How do you enhance a bad listening room's accoustics without breaking the bank? thoughts?


I am looking at a cork wall covering product to help enhance my listening room acoustics. The room is in a condo and shares duty as an "L" shaped living / dinning room. As I have neighbor's on either side I was thinking of doing the one wall where the speakers are placed and the opposite wall where I have my sitting position (The Coach!).  I was thinking the entire sitting room wall (10x8) and the speaker area (10x8) on the opposite wall. This may also have the additional bonus of helping to reduce the noise coming from my stereo into those condo's next to me?
I was wondering what people's experience has been and successful materials used as wall coverings or panels.
pooch2

Showing 2 responses by mijostyn

treepmeyer, I use DSP extensively but, in order to use it to it's fullest potential you still have to manage room acoustics appropriately or you will waste a lot of power getting nowhere. DSP will correct frequency response and group delays but it will not contain early reflections which blur the image. DSP will not stop standing waves or control modal behavior.

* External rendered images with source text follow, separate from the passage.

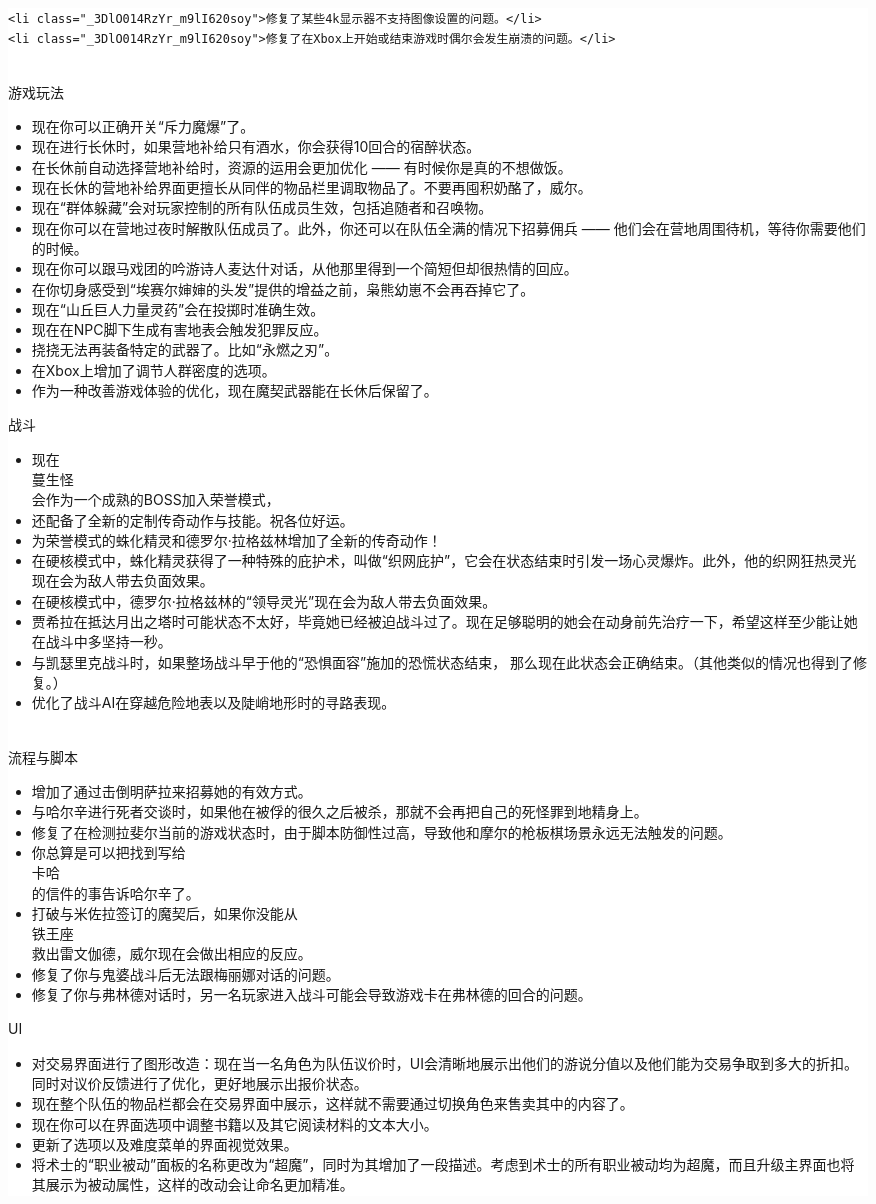  	<li class="_3DlO014RzYr_m9lI620soy">修复了某些4k显示器不支持图像设置的问题。</li>
 	<li class="_3DlO014RzYr_m9lI620soy">修复了在Xbox上开始或结束游戏时偶尔会发生崩溃的问题。</li>
</ul>
&nbsp;
<div class="KePJsJFkRONeGxLE3PKlF BB_Header3 AX80F1i_ZmgUMWmsPWvNo">游戏玩法</div>
<ul class="tfM5VWgPClhy8MTX_pNLF bullets">
 	<li class="_3DlO014RzYr_m9lI620soy">现在你可以正确开关“斥力魔爆”了。</li>
 	<li class="_3DlO014RzYr_m9lI620soy">现在进行长休时，如果营地补给只有酒水，你会获得10回合的宿醉状态。</li>
 	<li class="_3DlO014RzYr_m9lI620soy">在长休前自动选择营地补给时，资源的运用会更加优化 —— 有时候你是真的不想做饭。</li>
 	<li class="_3DlO014RzYr_m9lI620soy">现在长休的营地补给界面更擅长从同伴的物品栏里调取物品了。不要再囤积奶酪了，威尔。</li>
 	<li class="_3DlO014RzYr_m9lI620soy">现在“群体躲藏”会对玩家控制的所有队伍成员生效，包括追随者和召唤物。</li>
 	<li class="_3DlO014RzYr_m9lI620soy">现在你可以在营地过夜时解散队伍成员了。此外，你还可以在队伍全满的情况下招募佣兵 —— 他们会在营地周围待机，等待你需要他们的时候。</li>
 	<li class="_3DlO014RzYr_m9lI620soy">现在你可以跟马戏团的吟游诗人麦达什对话，从他那里得到一个简短但却很热情的回应。</li>
 	<li class="_3DlO014RzYr_m9lI620soy">在你切身感受到“埃赛尔婶婶的头发”提供的增益之前，枭熊幼崽不会再吞掉它了。</li>
 	<li class="_3DlO014RzYr_m9lI620soy">现在“山丘巨人力量灵药”会在投掷时准确生效。</li>
 	<li class="_3DlO014RzYr_m9lI620soy">现在在NPC脚下生成有害地表会触发犯罪反应。</li>
 	<li class="_3DlO014RzYr_m9lI620soy">挠挠无法再装备特定的武器了。比如“永燃之刃”。</li>
 	<li class="_3DlO014RzYr_m9lI620soy">在Xbox上增加了调节人群密度的选项。</li>
 	<li class="_3DlO014RzYr_m9lI620soy">作为一种改善游戏体验的优化，现在魔契武器能在长休后保留了。</li>
</ul>
<div class="KePJsJFkRONeGxLE3PKlF BB_Header3 AX80F1i_ZmgUMWmsPWvNo">战斗</div>
<ul class="tfM5VWgPClhy8MTX_pNLF bullets">
 	<li class="_3DlO014RzYr_m9lI620soy">现在
<div class="_3CaxnwuIvFNL4Dlz6VYwHm Panel Focusable" tabindex="0"><span class="_1owPz2jY3VWy1TyVCWb7Gs">蔓生怪</span></div>
会作为一个成熟的BOSS加入荣誉模式，</li>
 	<li class="_3DlO014RzYr_m9lI620soy">还配备了全新的定制传奇动作与技能。祝各位好运。</li>
 	<li class="_3DlO014RzYr_m9lI620soy">为荣誉模式的蛛化精灵和德罗尔·拉格兹林增加了全新的传奇动作！</li>
 	<li class="_3DlO014RzYr_m9lI620soy">在硬核模式中，蛛化精灵获得了一种特殊的庇护术，叫做“织网庇护”，它会在状态结束时引发一场心灵爆炸。此外，他的织网狂热灵光现在会为敌人带去负面效果。</li>
 	<li class="_3DlO014RzYr_m9lI620soy">在硬核模式中，德罗尔·拉格兹林的“领导灵光”现在会为敌人带去负面效果。</li>
 	<li class="_3DlO014RzYr_m9lI620soy">贾希拉在抵达月出之塔时可能状态不太好，毕竟她已经被迫战斗过了。现在足够聪明的她会在动身前先治疗一下，希望这样至少能让她在战斗中多坚持一秒。</li>
 	<li class="_3DlO014RzYr_m9lI620soy">与凯瑟里克战斗时，如果整场战斗早于他的“恐惧面容”施加的恐慌状态结束， 那么现在此状态会正确结束。（其他类似的情况也得到了修复。）</li>
 	<li class="_3DlO014RzYr_m9lI620soy">优化了战斗AI在穿越危险地表以及陡峭地形时的寻路表现。</li>
</ul>
&nbsp;
<div class="KePJsJFkRONeGxLE3PKlF BB_Header3 AX80F1i_ZmgUMWmsPWvNo">流程与脚本</div>
<ul class="tfM5VWgPClhy8MTX_pNLF bullets">
 	<li class="_3DlO014RzYr_m9lI620soy">增加了通过击倒明萨拉来招募她的有效方式。</li>
 	<li class="_3DlO014RzYr_m9lI620soy">与哈尔辛进行死者交谈时，如果他在被俘的很久之后被杀，那就不会再把自己的死怪罪到地精身上。</li>
 	<li class="_3DlO014RzYr_m9lI620soy">修复了在检测拉斐尔当前的游戏状态时，由于脚本防御性过高，导致他和摩尔的枪板棋场景永远无法触发的问题。</li>
 	<li class="_3DlO014RzYr_m9lI620soy">你总算是可以把找到写给
<div class="_3CaxnwuIvFNL4Dlz6VYwHm Panel Focusable" tabindex="0"><span class="_1owPz2jY3VWy1TyVCWb7Gs">卡哈</span></div>
的信件的事告诉哈尔辛了。</li>
 	<li class="_3DlO014RzYr_m9lI620soy">打破与米佐拉签订的魔契后，如果你没能从
<div class="_3CaxnwuIvFNL4Dlz6VYwHm Panel Focusable" tabindex="0"><span class="_1owPz2jY3VWy1TyVCWb7Gs">铁王座</span></div>
救出雷文伽德，威尔现在会做出相应的反应。</li>
 	<li class="_3DlO014RzYr_m9lI620soy">修复了你与鬼婆战斗后无法跟梅丽娜对话的问题。</li>
 	<li class="_3DlO014RzYr_m9lI620soy">修复了你与弗林德对话时，另一名玩家进入战斗可能会导致游戏卡在弗林德的回合的问题。</li>
</ul>
<div class="KePJsJFkRONeGxLE3PKlF BB_Header3 AX80F1i_ZmgUMWmsPWvNo">UI</div>
<ul class="tfM5VWgPClhy8MTX_pNLF bullets">
 	<li class="_3DlO014RzYr_m9lI620soy">对交易界面进行了图形改造：现在当一名角色为队伍议价时，UI会清晰地展示出他们的游说分值以及他们能为交易争取到多大的折扣。同时对议价反馈进行了优化，更好地展示出报价状态。</li>
 	<li class="_3DlO014RzYr_m9lI620soy">现在整个队伍的物品栏都会在交易界面中展示，这样就不需要通过切换角色来售卖其中的内容了。</li>
 	<li class="_3DlO014RzYr_m9lI620soy">现在你可以在界面选项中调整书籍以及其它阅读材料的文本大小。</li>
 	<li class="_3DlO014RzYr_m9lI620soy">更新了选项以及难度菜单的界面视觉效果。</li>
 	<li class="_3DlO014RzYr_m9lI620soy">将术士的“职业被动”面板的名称更改为“超魔”，同时为其增加了一段描述。考虑到术士的所有职业被动均为超魔，而且升级主界面也将其展示为被动属性，这样的改动会让命名更加精准。</li>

All of this needs to be managed directly in the design of the room and the speakers along with absorption at the appropriate points. 
https://www.thefoamfactory.com/acousticfoam/wedgefoam.html

For $123.00 you can get a box of 48 12 X 12 X 4" tiles. That is enough to do four 3 X 3' patches. It is cheap enough to allow you to experiment before you spend money on better looking treatment. There is nothing more effective and many people just keep the foam tile which looks very  technical. In a darkened theater environment it makes no difference anyway.